Katanga copper mine in Democratic Republic of the Congo (Image courtesy of Glencore)

Companies in the Democratic Republic of Congo will have to ensure subcontractors they hire are domestically owned under rules being implemented by the government.

The requirement adds to the raft of new measures mining companies have had to contend with over the past year, after the state in March 2018 raised taxes and other costs. Investors including Glencore Plc, Randgold Resources Ltd., China Molybdenum Co. and Ivanhoe Mines Ltd. operate in Congo, the world’s largest source of cobalt and a major producer of copper and other metals.

Congo’s subcontracting regulator, known as the ARSP, “will launch very soon a campaign to identify all companies that want to participate in subcontracting activities” before licensing them, according to a statement signed by Director-General Ahmed Kalej Nkand. All unauthorized companies “will be totally excluded from the market place.”

The reforms will require companies to verify that their existing subcontractors have made the necessary adjustments to their ownership structures, Vincent Rouget, senior Africa analyst at Control Risks, said in an emailed response to questions.

  “The reforms are designed “to promote the emergence of the Congolese middle class and protect the national workforce,” — Kalej

“We expect inspections to start in the next few months,” he said. “Several provisions of the law are still ambiguous, and it is very possible companies could be found non-compliant and subject to fines despite their best efforts.”

Congo adopted a law in February 2017 that reserved the subcontracting market in all sectors of the economy for companies majority-owned by Congolese nationals and headquartered in the central African nation. The legislation hasn’t been implemented until now because its oversight body, the ARSP, wasn’t established until last May, and management not appointed until December.

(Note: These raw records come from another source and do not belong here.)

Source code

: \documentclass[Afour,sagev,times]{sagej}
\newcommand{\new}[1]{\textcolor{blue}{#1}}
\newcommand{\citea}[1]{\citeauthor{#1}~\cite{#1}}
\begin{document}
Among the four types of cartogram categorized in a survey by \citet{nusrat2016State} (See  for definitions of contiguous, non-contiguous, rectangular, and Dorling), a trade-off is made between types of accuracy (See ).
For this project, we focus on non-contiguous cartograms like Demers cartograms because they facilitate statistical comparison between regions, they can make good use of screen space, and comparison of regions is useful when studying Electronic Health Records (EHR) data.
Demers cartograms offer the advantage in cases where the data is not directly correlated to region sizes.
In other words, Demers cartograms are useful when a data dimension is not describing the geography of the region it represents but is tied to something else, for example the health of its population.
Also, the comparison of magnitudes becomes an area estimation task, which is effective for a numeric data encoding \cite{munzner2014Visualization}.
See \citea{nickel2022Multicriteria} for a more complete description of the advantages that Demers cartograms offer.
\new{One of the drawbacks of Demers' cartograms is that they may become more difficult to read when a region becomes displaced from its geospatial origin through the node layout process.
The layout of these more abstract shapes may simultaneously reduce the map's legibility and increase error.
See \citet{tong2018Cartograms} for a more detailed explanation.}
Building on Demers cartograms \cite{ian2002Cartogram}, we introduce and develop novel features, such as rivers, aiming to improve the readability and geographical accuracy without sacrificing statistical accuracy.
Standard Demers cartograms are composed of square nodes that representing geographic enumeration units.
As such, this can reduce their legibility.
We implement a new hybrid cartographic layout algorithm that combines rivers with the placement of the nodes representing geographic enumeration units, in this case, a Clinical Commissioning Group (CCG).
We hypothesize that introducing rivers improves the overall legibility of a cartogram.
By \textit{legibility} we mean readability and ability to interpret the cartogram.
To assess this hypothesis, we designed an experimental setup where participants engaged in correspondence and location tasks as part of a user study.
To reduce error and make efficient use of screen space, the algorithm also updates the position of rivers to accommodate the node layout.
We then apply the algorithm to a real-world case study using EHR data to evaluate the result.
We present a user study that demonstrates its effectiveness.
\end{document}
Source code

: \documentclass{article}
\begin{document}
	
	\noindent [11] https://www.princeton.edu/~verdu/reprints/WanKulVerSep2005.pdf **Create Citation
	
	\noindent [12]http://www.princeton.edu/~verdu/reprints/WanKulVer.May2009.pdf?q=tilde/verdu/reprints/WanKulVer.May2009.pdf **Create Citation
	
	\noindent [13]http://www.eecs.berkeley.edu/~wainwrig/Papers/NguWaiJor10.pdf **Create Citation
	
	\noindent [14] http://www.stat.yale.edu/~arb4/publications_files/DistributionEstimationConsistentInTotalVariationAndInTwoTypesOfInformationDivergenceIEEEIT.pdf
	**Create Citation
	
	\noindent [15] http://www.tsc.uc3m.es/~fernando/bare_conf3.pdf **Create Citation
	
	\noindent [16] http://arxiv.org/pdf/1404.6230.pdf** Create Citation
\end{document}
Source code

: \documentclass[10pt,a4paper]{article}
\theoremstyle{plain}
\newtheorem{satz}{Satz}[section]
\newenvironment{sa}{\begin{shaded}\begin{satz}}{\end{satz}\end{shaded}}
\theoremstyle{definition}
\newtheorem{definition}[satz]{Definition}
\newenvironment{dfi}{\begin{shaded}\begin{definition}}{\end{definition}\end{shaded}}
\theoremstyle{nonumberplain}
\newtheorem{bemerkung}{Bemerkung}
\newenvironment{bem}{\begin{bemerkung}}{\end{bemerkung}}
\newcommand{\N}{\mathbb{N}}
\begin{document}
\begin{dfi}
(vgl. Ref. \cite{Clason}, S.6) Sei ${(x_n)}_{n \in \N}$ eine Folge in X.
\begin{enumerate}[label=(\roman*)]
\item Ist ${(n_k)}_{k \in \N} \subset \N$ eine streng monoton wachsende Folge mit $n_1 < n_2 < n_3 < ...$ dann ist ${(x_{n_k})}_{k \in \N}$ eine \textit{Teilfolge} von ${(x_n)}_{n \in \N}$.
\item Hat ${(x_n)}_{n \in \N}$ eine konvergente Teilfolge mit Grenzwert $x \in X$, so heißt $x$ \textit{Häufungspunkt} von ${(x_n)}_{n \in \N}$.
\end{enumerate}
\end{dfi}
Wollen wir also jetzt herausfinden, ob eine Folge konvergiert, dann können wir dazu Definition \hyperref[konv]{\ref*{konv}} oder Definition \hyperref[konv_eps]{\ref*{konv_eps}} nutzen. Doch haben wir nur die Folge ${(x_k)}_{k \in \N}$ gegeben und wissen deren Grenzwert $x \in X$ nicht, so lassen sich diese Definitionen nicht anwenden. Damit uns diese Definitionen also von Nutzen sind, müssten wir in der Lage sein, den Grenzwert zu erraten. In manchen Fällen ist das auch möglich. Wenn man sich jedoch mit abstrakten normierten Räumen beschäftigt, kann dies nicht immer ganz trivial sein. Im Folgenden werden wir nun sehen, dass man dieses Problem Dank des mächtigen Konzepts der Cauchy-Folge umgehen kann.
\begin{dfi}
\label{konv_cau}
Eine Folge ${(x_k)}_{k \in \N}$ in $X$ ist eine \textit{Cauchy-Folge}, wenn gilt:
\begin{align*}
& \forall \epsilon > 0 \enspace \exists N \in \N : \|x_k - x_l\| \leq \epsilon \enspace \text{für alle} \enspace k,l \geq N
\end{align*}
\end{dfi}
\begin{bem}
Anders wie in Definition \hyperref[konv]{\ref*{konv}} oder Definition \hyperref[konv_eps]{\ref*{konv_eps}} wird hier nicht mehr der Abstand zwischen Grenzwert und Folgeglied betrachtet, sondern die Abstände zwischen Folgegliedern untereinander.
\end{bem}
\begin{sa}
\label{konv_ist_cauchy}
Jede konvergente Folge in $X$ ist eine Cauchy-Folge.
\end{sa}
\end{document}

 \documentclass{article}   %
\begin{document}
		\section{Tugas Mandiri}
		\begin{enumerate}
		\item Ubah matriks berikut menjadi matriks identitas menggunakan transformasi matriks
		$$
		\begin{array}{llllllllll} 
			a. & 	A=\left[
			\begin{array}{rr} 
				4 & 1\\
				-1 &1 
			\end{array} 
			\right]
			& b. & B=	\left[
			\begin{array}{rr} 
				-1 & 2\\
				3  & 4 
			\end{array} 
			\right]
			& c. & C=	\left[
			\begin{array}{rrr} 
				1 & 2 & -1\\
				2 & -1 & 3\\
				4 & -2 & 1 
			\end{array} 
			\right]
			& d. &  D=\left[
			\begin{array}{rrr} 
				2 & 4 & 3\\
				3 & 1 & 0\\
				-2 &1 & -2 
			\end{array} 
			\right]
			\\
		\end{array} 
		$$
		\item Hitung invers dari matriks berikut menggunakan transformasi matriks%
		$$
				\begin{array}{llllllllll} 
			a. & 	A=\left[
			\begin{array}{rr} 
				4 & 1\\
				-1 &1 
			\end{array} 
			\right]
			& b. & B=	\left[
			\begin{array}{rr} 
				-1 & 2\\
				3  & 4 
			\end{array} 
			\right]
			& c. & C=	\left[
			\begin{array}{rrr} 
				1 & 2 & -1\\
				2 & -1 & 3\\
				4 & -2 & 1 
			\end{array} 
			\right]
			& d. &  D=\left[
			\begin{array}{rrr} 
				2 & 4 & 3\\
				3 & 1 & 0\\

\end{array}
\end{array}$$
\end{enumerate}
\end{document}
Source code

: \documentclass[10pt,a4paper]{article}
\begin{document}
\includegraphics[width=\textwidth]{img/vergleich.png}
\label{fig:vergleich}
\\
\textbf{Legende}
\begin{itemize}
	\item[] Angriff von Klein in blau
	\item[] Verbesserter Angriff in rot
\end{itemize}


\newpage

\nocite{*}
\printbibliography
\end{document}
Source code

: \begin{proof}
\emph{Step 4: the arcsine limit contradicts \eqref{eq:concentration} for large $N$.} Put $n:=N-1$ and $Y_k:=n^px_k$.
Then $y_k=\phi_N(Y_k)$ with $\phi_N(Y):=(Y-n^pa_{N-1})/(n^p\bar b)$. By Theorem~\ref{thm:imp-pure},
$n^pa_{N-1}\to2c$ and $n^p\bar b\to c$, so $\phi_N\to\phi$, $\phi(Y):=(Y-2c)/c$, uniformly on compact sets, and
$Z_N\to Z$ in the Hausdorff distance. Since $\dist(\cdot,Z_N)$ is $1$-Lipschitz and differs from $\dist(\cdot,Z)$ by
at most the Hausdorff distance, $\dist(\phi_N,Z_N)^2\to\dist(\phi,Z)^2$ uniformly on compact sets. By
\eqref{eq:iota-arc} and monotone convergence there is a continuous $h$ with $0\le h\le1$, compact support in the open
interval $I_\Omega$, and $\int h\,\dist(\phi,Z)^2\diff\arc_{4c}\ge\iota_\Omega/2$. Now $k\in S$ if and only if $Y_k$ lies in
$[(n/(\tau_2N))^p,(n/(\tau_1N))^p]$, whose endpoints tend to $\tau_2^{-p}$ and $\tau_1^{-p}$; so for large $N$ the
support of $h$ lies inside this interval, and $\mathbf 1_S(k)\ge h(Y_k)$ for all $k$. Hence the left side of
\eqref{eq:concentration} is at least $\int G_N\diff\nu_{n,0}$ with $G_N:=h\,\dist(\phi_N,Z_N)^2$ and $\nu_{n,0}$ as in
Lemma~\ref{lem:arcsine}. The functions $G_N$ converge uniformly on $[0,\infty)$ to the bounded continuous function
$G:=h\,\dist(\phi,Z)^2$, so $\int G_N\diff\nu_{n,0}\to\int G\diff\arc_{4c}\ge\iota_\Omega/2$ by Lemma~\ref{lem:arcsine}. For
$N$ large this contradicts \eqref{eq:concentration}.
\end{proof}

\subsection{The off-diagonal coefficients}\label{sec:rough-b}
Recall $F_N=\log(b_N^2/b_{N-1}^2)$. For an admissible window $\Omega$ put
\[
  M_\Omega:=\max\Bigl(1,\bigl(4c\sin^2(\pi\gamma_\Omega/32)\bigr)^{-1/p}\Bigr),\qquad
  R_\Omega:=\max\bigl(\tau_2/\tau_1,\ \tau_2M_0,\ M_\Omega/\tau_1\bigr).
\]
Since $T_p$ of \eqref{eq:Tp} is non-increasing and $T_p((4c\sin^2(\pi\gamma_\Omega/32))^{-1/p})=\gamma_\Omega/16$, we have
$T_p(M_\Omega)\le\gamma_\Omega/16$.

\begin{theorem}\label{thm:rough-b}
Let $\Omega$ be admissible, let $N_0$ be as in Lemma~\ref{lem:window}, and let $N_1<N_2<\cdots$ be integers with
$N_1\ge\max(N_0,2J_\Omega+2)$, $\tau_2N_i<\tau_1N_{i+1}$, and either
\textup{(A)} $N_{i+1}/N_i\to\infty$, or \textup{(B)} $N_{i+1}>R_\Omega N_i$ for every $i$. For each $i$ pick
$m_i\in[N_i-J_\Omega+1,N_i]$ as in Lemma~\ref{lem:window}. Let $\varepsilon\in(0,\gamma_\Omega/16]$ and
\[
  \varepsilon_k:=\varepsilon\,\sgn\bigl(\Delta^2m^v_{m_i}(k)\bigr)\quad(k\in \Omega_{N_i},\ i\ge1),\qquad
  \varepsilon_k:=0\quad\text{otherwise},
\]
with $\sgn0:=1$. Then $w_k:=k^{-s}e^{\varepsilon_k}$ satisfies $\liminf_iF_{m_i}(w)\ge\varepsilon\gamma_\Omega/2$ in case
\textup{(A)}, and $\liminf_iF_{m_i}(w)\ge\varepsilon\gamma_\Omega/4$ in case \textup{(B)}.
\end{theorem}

The reforms are designed “to promote the emergence of the Congolese middle class and protect the national workforce,” Kalej, who headed Congo’s state-owned mining company Gecamines from 2010 to 2014, said in the statement dated April 26.

The ARSP will be part-financed by a 5% levy on the value of every subcontracting agreement, according to a decree signed by Prime Minister Bruno Tshibala last year. The fee is to be paid by the company commissioning the work, which can pass the cost on to the subcontractor, Kalej said by phone from Congo’s capital, Kinshasa.

The new mining code that Congo passed last year confirmed that subcontracting in the mining industry will be limited “to companies of which the majority of capital is held by Congolese.” The 2017 law permits companies to contract foreign-registered or foreign-owned local subcontactors when they can demonstrate “an unavailability or inaccessibility of expertise” to the ARSP, as long as the work doesn’t last longer than six months.